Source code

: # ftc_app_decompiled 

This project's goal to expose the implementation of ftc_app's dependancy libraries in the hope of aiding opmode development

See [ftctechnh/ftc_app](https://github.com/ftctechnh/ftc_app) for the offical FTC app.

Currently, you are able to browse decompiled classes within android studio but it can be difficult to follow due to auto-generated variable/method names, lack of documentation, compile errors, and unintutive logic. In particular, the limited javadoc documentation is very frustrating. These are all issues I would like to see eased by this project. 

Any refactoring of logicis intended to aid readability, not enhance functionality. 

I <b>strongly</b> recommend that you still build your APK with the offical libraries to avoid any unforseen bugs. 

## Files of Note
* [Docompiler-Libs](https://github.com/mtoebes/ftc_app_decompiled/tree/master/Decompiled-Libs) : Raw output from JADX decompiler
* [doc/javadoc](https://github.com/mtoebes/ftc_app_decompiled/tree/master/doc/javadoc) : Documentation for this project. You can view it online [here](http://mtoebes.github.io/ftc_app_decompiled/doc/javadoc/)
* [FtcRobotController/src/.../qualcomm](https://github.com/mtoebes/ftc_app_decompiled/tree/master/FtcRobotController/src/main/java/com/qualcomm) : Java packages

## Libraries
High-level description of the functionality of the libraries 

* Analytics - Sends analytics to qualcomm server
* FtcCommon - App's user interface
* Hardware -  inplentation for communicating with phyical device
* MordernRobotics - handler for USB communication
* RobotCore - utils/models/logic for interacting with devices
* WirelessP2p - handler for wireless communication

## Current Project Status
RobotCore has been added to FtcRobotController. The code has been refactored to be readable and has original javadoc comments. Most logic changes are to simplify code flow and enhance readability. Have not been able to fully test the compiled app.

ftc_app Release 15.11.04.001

+ + +

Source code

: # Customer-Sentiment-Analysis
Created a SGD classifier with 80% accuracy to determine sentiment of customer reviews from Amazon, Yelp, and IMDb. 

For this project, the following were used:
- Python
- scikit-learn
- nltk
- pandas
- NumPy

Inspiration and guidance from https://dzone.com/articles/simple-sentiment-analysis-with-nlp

+ + +

:: ABOUT THIS EXERCISE ::
Going back over the entries above, copy word for word every line from the one that has "- scikit-learn" on through the one that has "Inspiration and guidance".

:: RESPONSE BELOW ::
- scikit-learn
- nltk
- pandas
- NumPy

Inspiration and guidance from https://dzone.com/articles/simple-sentiment-analysis-with-nlp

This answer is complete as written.